Essayons d'extrapoler, professeur. Il se gratte la barbe et précise sa pensée.

«Une chose est très importante: l'accès à la musique. Nous avons déjà de vastes possibilités, six millions de titres sur iTunes, mais cela doit encore progresser considérablement. Voilà le défi. C'est pourquoi il faut une offre de plus en plus diversifiée: il faut faire vivre différentes formes d'expériences à l'amateur de musique. Plutôt que d'acheter mes CD à mon magasin préféré, j'espère un jour avoir accès à un service de téléchargement varié et facile d'accès.

«Un exemple? Usant d'une technologie mise au point par mon centre de recherches, le logiciel Muffin sera repris par l'entreprise Magix. Muffin consulte vos archives protégées par le droit d'auteur, il analyse vos goûts pour ensuite vous proposer une liste inspirée. En fonction de ce que vous ressentez au moment où vous lancez la recherche, le logiciel extrapole à partir de vos goûts. Avec une précision de plus en plus grande (pattern rythmique, harmonisation, texture, etc.), la technologie de Muffin analyse les genres musicaux qui vous sont chers.»

Autre défi selon Karlheinz Brandenburg: le son immersif.

«C'est l'avenir des fichiers de compression. Il ne s'agit pas de donner l'impression d'être au centre d'un orchestre mais bien de recréer la nette impression d'une salle de concert. Il y a beaucoup de travail à faire en ce sens. Actuellement, nous travaillons sur le concept de «wave field synthesis» (synthèse de champ d'onde), un concept que nous estimons supérieur au surround 5.1 déjà en vogue.»

La synthèse de champ d'onde, en fait, est un principe de spatialisation du son qui vise à reproduire les différents fronts d'ondes d'une source initiale sur une zone étendue de l'espace. Ainsi, les conditions réelles d'un concert sont plus fidèlement évoquées. On est déjà loin du bon vieux MP3, conçu à l'origine pour la diffusion radiophonique.
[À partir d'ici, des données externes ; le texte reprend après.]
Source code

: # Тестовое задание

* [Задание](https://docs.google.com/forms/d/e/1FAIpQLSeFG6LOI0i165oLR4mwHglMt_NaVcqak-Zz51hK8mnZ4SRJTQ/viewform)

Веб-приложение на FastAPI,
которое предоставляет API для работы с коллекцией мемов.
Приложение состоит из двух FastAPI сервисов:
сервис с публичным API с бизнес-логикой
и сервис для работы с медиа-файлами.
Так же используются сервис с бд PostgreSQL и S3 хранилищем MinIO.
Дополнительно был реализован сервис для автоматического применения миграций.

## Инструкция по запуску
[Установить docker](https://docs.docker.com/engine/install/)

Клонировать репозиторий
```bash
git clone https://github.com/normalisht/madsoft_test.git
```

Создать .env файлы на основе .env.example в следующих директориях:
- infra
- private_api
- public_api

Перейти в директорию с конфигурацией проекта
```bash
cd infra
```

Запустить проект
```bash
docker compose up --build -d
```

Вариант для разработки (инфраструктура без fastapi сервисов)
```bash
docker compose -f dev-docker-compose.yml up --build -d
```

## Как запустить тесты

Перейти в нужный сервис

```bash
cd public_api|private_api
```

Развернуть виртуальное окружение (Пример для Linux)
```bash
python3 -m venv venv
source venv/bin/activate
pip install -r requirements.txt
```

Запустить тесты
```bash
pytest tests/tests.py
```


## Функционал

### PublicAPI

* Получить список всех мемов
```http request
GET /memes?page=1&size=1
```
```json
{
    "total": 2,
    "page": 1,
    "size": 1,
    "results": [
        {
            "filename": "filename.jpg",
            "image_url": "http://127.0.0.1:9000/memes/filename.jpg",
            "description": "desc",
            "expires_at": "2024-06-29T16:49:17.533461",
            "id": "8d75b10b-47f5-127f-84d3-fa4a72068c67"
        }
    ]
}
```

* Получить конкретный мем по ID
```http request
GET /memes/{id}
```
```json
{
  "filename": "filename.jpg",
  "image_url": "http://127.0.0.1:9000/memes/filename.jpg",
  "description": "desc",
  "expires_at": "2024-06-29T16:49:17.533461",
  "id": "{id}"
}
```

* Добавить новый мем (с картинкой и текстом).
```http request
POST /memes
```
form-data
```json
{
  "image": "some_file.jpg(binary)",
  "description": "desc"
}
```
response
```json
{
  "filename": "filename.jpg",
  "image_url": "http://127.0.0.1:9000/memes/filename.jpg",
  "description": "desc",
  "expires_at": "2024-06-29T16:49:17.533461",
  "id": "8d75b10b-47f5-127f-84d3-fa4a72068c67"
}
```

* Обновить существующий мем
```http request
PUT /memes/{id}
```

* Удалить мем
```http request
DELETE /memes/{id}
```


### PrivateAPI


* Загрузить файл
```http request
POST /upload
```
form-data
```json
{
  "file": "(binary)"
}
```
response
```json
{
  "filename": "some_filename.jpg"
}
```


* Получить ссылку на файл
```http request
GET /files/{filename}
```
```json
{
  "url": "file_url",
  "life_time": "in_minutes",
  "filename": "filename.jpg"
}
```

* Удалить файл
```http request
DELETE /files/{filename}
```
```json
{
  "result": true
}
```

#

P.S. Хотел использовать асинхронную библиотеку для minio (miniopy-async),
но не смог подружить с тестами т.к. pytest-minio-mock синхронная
«L'idée, se souvient Karlheinz Brandenburg, était venue du professeur Seitzer alors que j'étais étudiant au doctorat. Jusqu'alors, on ne pouvait transmettre que la voix parlée en la numérisant via ISDN (Integrated Service Digital Network). Mon directeur de thèse m'avait proposé d'explorer de faire de même avec la musique; je m'étais dit que ça pourrait peut-être marcher. J'ai travaillé ensuite avec d'autres étudiants sur ce projet, nous avons monté une équipe d'une dizaine de personnes qui ont finalement mis au point le format de compression.»

C'était en 1992. Quinze ans plus tard, le MP3 et son cousin AAC dominent le monde de la musique numérisée. Totalement.
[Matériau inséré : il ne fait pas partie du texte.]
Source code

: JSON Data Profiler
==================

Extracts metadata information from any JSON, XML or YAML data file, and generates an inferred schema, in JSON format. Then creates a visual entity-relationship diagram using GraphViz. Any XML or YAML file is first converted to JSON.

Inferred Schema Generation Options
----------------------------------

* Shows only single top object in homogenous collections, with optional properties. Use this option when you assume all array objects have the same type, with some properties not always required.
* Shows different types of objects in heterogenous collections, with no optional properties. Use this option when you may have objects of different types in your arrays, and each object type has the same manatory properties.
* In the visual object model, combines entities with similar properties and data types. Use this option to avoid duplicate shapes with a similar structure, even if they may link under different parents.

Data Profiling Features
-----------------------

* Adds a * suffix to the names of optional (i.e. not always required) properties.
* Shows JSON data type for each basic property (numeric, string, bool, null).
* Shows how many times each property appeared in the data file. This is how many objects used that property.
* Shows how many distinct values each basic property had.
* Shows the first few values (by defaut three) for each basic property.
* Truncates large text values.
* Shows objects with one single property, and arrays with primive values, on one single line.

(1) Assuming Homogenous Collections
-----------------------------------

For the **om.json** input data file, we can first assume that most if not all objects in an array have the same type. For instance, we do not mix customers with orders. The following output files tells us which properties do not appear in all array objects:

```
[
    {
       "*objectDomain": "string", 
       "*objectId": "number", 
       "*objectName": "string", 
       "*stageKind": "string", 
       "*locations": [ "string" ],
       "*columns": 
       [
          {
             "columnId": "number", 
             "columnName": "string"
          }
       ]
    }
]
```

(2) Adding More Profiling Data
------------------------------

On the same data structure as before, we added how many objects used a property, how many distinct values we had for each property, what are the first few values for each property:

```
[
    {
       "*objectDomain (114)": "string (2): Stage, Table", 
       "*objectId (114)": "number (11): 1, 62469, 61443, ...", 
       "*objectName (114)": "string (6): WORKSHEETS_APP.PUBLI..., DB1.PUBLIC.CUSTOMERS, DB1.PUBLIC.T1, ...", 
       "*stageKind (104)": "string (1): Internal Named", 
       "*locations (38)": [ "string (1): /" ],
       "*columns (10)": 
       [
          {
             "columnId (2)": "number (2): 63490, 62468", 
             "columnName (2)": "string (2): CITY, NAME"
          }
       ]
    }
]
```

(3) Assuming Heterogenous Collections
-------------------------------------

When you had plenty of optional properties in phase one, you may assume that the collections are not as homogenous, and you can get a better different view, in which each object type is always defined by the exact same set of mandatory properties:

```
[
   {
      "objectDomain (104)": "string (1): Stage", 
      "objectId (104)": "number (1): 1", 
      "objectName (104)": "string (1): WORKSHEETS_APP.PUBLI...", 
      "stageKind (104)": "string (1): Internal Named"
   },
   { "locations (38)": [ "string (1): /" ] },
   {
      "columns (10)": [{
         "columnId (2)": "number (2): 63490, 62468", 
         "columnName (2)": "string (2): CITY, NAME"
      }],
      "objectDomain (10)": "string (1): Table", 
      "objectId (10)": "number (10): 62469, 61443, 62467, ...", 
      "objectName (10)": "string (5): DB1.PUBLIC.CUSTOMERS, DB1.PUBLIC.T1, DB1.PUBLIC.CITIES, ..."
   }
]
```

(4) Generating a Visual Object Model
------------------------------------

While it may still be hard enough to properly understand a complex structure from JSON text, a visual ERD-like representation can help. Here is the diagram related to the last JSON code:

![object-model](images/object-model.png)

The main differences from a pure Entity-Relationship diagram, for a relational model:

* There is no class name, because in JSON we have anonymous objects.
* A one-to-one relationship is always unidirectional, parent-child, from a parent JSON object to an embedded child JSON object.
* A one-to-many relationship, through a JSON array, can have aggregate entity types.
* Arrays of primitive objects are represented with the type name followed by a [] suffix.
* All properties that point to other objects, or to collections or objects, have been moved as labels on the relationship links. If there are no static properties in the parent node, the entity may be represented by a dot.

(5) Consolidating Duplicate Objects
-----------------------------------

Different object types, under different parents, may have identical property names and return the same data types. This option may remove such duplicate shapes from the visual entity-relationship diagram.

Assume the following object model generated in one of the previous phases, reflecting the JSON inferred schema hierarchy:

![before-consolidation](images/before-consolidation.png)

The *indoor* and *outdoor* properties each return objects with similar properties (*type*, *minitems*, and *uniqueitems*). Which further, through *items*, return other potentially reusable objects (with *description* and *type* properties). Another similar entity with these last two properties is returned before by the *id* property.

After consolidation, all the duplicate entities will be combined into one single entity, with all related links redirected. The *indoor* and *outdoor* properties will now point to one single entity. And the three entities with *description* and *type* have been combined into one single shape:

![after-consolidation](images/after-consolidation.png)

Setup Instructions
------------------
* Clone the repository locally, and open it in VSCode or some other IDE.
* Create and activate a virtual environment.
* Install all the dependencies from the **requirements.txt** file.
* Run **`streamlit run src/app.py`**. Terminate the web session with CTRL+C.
«Le MP3 d'aujourd'hui, précise le chercheur, est assez semblable à ce qui a été créé à l'époque, bien que du travail ait été fait sur la qualité de l'encodage. Le MP3 se maintient parce qu'il est partout - il fait partie des équipements de base de Microsoft Windows, par exemple.

«Notre équipe a aussi accompli beaucoup de travail sur le format AAC, dont la technologie est comparable au MP3. Le AAC, cependant, donne une meilleure compression et donc une meilleure qualité audio - déjà supérieure au CD dans bien des cas. Pour beaucoup de consommateurs, le MP3 est suffisant, mais les amateurs de haute fidélité exigent davantage. En ce sens, le format AAC et les technologies d'immersion ne cessent de gagner du terrain. Cela pourrait être la prochaine grosse affaire.»